They often treat passwordless as a convenience layer instead of a governance control. If identity proofing, recovery, logging, and policy enforcement are weak, the organisation has only moved the risk elsewhere. In regulated settings, passwordless must support accountability and evidence, not simply remove a password prompt.
Why This Matters for Security Teams
passwordless authentication is often sold as a cleaner user experience, but in regulated environments it is really a governance decision. The control question is not whether a password disappeared; it is whether identity proofing, recovery, logging, and policy enforcement still support auditability and accountability. Current guidance from NIST Cybersecurity Framework 2.0 and NHI governance work such as Ultimate Guide to NHIs — Regulatory and Audit Perspectives points to the same issue: controls must produce evidence, not just reduce friction.

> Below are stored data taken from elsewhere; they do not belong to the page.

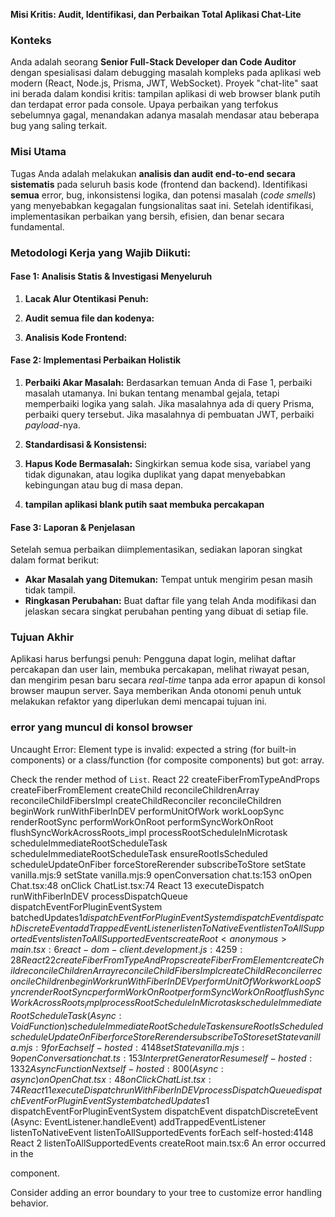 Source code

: **Misi Kritis: Audit, Identifikasi, dan Perbaikan Total Aplikasi Chat-Lite**

### Konteks
Anda adalah seorang **Senior Full-Stack Developer dan Code Auditor** dengan spesialisasi dalam debugging masalah kompleks pada aplikasi web modern (React, Node.js, Prisma, JWT, WebSocket). Proyek "chat-lite" saat ini berada dalam kondisi kritis: tampilan aplikasi di web browser blank putih dan terdapat error pada console. Upaya perbaikan yang terfokus sebelumnya gagal, menandakan adanya masalah mendasar atau beberapa bug yang saling terkait.

### Misi Utama
Tugas Anda adalah melakukan **analisis dan audit end-to-end secara sistematis** pada seluruh basis kode (frontend dan backend). Identifikasi **semua** error, bug, inkonsistensi logika, dan potensi masalah (*code smells*) yang menyebabkan kegagalan fungsionalitas saat ini. Setelah identifikasi, implementasikan perbaikan yang bersih, efisien, dan benar secara fundamental.

### **Metodologi Kerja yang Wajib Diikuti:**

#### **Fase 1: Analisis Statis & Investigasi Menyeluruh**

1.  **Lacak Alur Otentikasi Penuh:**

2.  **Audit semua file dan kodenya:**

3.  **Analisis Kode Frontend:**

#### **Fase 2: Implementasi Perbaikan Holistik**

1.  **Perbaiki Akar Masalah:** Berdasarkan temuan Anda di Fase 1, perbaiki masalah utamanya. Ini bukan tentang menambal gejala, tetapi memperbaiki logika yang salah. Jika masalahnya ada di query Prisma, perbaiki query tersebut. Jika masalahnya di pembuatan JWT, perbaiki *payload*-nya.

2.  **Standardisasi & Konsistensi:**

3.  **Hapus Kode Bermasalah:** Singkirkan semua kode sisa, variabel yang tidak digunakan, atau logika duplikat yang dapat menyebabkan kebingungan atau bug di masa depan.

4.  **tampilan aplikasi blank putih saat membuka percakapan**  

#### **Fase 3: Laporan & Penjelasan**

Setelah semua perbaikan diimplementasikan, sediakan laporan singkat dalam format berikut:

-   **Akar Masalah yang Ditemukan:** Tempat untuk mengirim pesan masih tidak tampil.
-   **Ringkasan Perubahan:** Buat daftar file yang telah Anda modifikasi dan jelaskan secara singkat perubahan penting yang dibuat di setiap file.

### **Tujuan Akhir**
Aplikasi harus berfungsi penuh: Pengguna dapat login, melihat daftar percakapan dan user lain, membuka percakapan, melihat riwayat pesan, dan mengirim pesan baru secara *real-time* tanpa ada error apapun di konsol browser maupun server. Saya memberikan Anda otonomi penuh untuk melakukan refaktor yang diperlukan demi mencapai tujuan ini.

### **error yang muncul di konsol browser**

Uncaught Error: Element type is invalid: expected a string (for built-in components) or a class/function (for composite components) but got: array.

Check the render method of `List`.
    React 22
        createFiberFromTypeAndProps
        createFiberFromElement
        createChild
        reconcileChildrenArray
        reconcileChildFibersImpl
        createChildReconciler
        reconcileChildren
        beginWork
        runWithFiberInDEV
        performUnitOfWork
        workLoopSync
        renderRootSync
        performWorkOnRoot
        performSyncWorkOnRoot
        flushSyncWorkAcrossRoots_impl
        processRootScheduleInMicrotask
        scheduleImmediateRootScheduleTask
        scheduleImmediateRootScheduleTask
        ensureRootIsScheduled
        scheduleUpdateOnFiber
        forceStoreRerender
        subscribeToStore
    setState vanilla.mjs:9
    setState vanilla.mjs:9
    openConversation chat.ts:153
    onOpen Chat.tsx:48
    onClick ChatList.tsx:74
    React 13
        executeDispatch
        runWithFiberInDEV
        processDispatchQueue
        dispatchEventForPluginEventSystem
        batchedUpdates$1
        dispatchEventForPluginEventSystem
        dispatchEvent
        dispatchDiscreteEvent
        addTrappedEventListener
        listenToNativeEvent
        listenToAllSupportedEvents
        listenToAllSupportedEvents
        createRoot
    <anonymous> main.tsx:6
react-dom-client.development.js:4259:28
    React 22
        createFiberFromTypeAndProps
        createFiberFromElement
        createChild
        reconcileChildrenArray
        reconcileChildFibersImpl
        createChildReconciler
        reconcileChildren
        beginWork
        runWithFiberInDEV
        performUnitOfWork
        workLoopSync
        renderRootSync
        performWorkOnRoot
        performSyncWorkOnRoot
        flushSyncWorkAcrossRoots_impl
        processRootScheduleInMicrotask
        scheduleImmediateRootScheduleTask
    (Async: VoidFunction)
        scheduleImmediateRootScheduleTask
        ensureRootIsScheduled
        scheduleUpdateOnFiber
        forceStoreRerender
        subscribeToStore
    setState vanilla.mjs:9
    forEach self-hosted:4148
    setState vanilla.mjs:9
    openConversation chat.ts:153
    InterpretGeneratorResume self-hosted:1332
    AsyncFunctionNext self-hosted:800
    (Async: async)
    onOpen Chat.tsx:48
    onClick ChatList.tsx:74
    React 11
        executeDispatch
        runWithFiberInDEV
        processDispatchQueue
        dispatchEventForPluginEventSystem
        batchedUpdates$1
        dispatchEventForPluginEventSystem
        dispatchEvent
        dispatchDiscreteEvent
    (Async: EventListener.handleEvent)
        addTrappedEventListener
        listenToNativeEvent
        listenToAllSupportedEvents
    forEach self-hosted:4148
    React 2
        listenToAllSupportedEvents
        createRoot
    <anonymous> main.tsx:6
An error occurred in the <div> component.

Consider adding an error boundary to your tree to customize error handling behavior.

Security teams often get this wrong by treating passwordless as a frontend authentication change while leaving the surrounding control environment weak. If recovery can be socially engineered, device trust is poorly managed, or logs do not show who approved access and why, the organisation has merely shifted the attack surface. The result is especially risky where segregation of duties, non-repudiation, and traceable access decisions are required. In practice, many security teams encounter passwordless failures only after an audit exception, access dispute, or account recovery incident has already exposed the gap.
How It Works in Practice
In regulated environments, passwordless should be implemented as a layered identity control. That means strong proofing at enrolment, managed authenticators, step-up checks for sensitive actions, and recovery processes that are at least as strong as the primary sign-in path. NIST guidance around digital identity and the NIST Cybersecurity Framework 2.0 both reinforce the need to map authentication to risk, not convenience.
Practitioners should think in terms of assurance and evidence:
- Identity proofing must match the sensitivity of the regulated data or system.

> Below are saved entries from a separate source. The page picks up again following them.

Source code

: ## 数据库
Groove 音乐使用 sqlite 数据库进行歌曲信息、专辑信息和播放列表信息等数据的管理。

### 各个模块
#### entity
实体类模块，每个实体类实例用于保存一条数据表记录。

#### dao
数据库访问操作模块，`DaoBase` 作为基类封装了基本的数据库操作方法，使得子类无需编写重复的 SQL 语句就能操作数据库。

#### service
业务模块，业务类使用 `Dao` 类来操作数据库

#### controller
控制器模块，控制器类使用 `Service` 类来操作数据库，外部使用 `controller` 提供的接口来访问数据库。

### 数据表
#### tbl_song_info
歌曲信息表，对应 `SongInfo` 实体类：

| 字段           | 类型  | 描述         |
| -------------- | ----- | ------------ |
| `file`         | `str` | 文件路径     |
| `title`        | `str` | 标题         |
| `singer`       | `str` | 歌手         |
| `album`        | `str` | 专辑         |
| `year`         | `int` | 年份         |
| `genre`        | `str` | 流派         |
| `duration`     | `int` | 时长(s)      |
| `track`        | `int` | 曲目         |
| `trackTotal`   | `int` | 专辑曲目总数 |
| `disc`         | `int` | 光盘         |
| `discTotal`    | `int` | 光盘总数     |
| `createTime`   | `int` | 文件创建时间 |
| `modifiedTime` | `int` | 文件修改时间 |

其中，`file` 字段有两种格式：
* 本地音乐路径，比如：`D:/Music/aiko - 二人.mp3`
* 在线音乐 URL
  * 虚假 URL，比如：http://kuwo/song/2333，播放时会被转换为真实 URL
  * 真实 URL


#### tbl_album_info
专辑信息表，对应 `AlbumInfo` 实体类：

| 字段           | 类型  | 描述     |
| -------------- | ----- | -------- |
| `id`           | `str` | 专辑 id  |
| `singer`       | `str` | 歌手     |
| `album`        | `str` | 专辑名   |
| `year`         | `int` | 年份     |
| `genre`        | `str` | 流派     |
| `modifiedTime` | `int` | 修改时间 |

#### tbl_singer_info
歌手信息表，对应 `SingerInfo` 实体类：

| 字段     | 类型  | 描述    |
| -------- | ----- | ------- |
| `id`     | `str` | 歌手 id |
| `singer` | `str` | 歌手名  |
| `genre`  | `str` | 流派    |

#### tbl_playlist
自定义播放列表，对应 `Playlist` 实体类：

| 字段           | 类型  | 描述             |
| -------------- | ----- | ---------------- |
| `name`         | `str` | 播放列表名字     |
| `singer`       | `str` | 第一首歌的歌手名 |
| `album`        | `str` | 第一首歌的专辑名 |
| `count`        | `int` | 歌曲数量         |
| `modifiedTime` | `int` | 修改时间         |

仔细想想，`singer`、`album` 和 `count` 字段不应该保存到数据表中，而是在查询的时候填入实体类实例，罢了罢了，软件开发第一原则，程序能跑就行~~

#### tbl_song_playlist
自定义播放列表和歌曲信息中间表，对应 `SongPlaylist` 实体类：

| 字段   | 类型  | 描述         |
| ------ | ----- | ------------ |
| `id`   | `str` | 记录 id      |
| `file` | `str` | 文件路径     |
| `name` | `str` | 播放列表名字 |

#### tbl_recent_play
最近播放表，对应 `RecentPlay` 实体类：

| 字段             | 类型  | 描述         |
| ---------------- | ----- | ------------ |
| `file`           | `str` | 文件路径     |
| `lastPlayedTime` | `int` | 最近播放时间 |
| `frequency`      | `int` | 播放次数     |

- Recovery should be governed, logged, and time-bounded, not treated as a casual helpdesk task.
- Device binding and phishing-resistant methods should be paired with policy enforcement.
- Authentication events, recovery events, and policy overrides need to be retained for audit review.
This is where the NHI lifecycle mindset helps. The operational lesson from Ultimate Guide to NHIs — Lifecycle Processes for Managing NHIs is that access is a lifecycle, not a login event. Even though passwordless is usually discussed for humans, the same governance principle applies: every credential path must be issued, used, monitored, and revoked under policy. The strongest programmes also align with the visibility and control themes in Top 10 NHI Issues, because poor visibility is what turns a good authentication method into an ungoverned exception.
These controls tend to break down when recovery flows are outsourced to loosely governed support teams because the organisation loses traceability at the exact point where assurance matters most.
Common Variations and Edge Cases
Tighter passwordless controls often increase user friction and operational overhead, requiring organisations to balance strong assurance against support burden and recovery complexity.
There is no universal standard for every regulated scenario. In lower-risk workflows, passwordless may be acceptable with lighter step-up controls; in high-risk financial, healthcare, or critical infrastructure environments, best practice is evolving toward stronger device assurance, hardware-backed authenticators, and explicit approval trails. The key edge case is recovery: if a user loses the bound device, the fallback path can become weaker than the password system it replaced.
This is why teams should test unusual but realistic failure modes such as contractor offboarding, break-glass access, shared device use, and emergency account restoration. A passwordless rollout can still fail compliance if it cannot show who authenticated, which device was used, what policy was applied, and what evidence was retained. Where regulators expect defensible records, the question is not whether passwordless works, but whether it can survive audit, incident review, and contested access decisions.
Standards & Framework Alignment
This section maps relevant standards and security frameworks to the operational risks and controls described in this guidance.
OWASP Non-Human Identity Top 10 address the attack and risk surface, while NIST CSF 2.0 and NIST SP 800-63 set the governance and control requirements practitioners need to meet.
| Framework | Control / Reference | Relevance |
|---|---|---|
| NIST CSF 2.0 | PR.AC-1 | Passwordless must still verify identities before granting access. |
| NIST SP 800-63 | Digital identity guidance covers proofing, authenticators, and recovery assurance. | |
| OWASP Non-Human Identity Top 10 | NHI-01 | Weak recovery and logging create governance gaps similar to NHI identity sprawl. |
Treat every identity path as governed lifecycle state, not a one-time login method.